- [WHAT YOU SHOULD DO]: Verbatim copy without pictures. Please print every entry as it stands.

*** DATA Section Begins ***

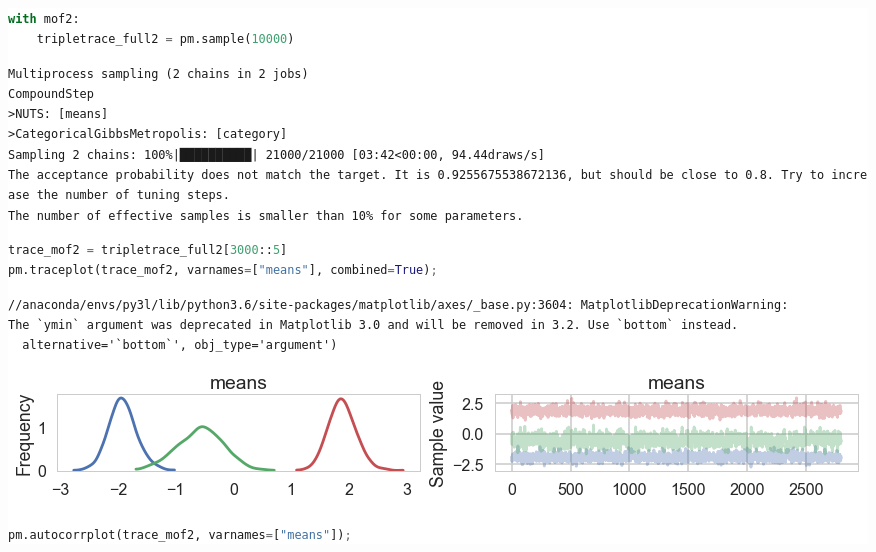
 ```python
```




```python
with mof2:
    tripletrace_full2 = pm.sample(10000)
```


    Multiprocess sampling (2 chains in 2 jobs)
    CompoundStep
    >NUTS: [means]
    >CategoricalGibbsMetropolis: [category]
    Sampling 2 chains: 100%|██████████| 21000/21000 [03:42<00:00, 94.44draws/s] 
    The acceptance probability does not match the target. It is 0.9255675538672136, but should be close to 0.8. Try to increase the number of tuning steps.
    The number of effective samples is smaller than 10% for some parameters.




```python
trace_mof2 = tripletrace_full2[3000::5]
pm.traceplot(trace_mof2, varnames=["means"], combined=True);
```


    //anaconda/envs/py3l/lib/python3.6/site-packages/matplotlib/axes/_base.py:3604: MatplotlibDeprecationWarning: 
    The `ymin` argument was deprecated in Matplotlib 3.0 and will be removed in 3.2. Use `bottom` instead.
      alternative='`bottom`', obj_type='argument')



![png](mixtures_and_mcmc_files/mixtures_and_mcmc_26_1.png)




```python
pm.autocorrplot(trace_mof2, varnames=["means"]);
```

*** DATA Section Ends ***

- [WRITTEN ANSWER]:
 ```python
```




```python
with mof2:
    tripletrace_full2 = pm.sample(10000)
```


    Multiprocess sampling (2 chains in 2 jobs)
    CompoundStep
    >NUTS: [means]
    >CategoricalGibbsMetropolis: [category]
    Sampling 2 chains: 100%|██████████| 21000/21000 [03:42<00:00, 94.44draws/s] 
    The acceptance probability does not match the target. It is 0.9255675538672136, but should be close to 0.8. Try to increase the number of tuning steps.
    The number of effective samples is smaller than 10% for some parameters.




```python
trace_mof2 = tripletrace_full2[3000::5]
pm.traceplot(trace_mof2, varnames=["means"], combined=True);
```


    //anaconda/envs/py3l/lib/python3.6/site-packages/matplotlib/axes/_base.py:3604: MatplotlibDeprecationWarning: 
    The `ymin` argument was deprecated in Matplotlib 3.0 and will be removed in 3.2. Use `bottom` instead.
      alternative='`bottom`', obj_type='argument')



![png](mixtures_and_mcmc_files/mixtures_and_mcmc_26_1.png)




```python
pm.autocorrplot(trace_mof2, varnames=["means"]);
```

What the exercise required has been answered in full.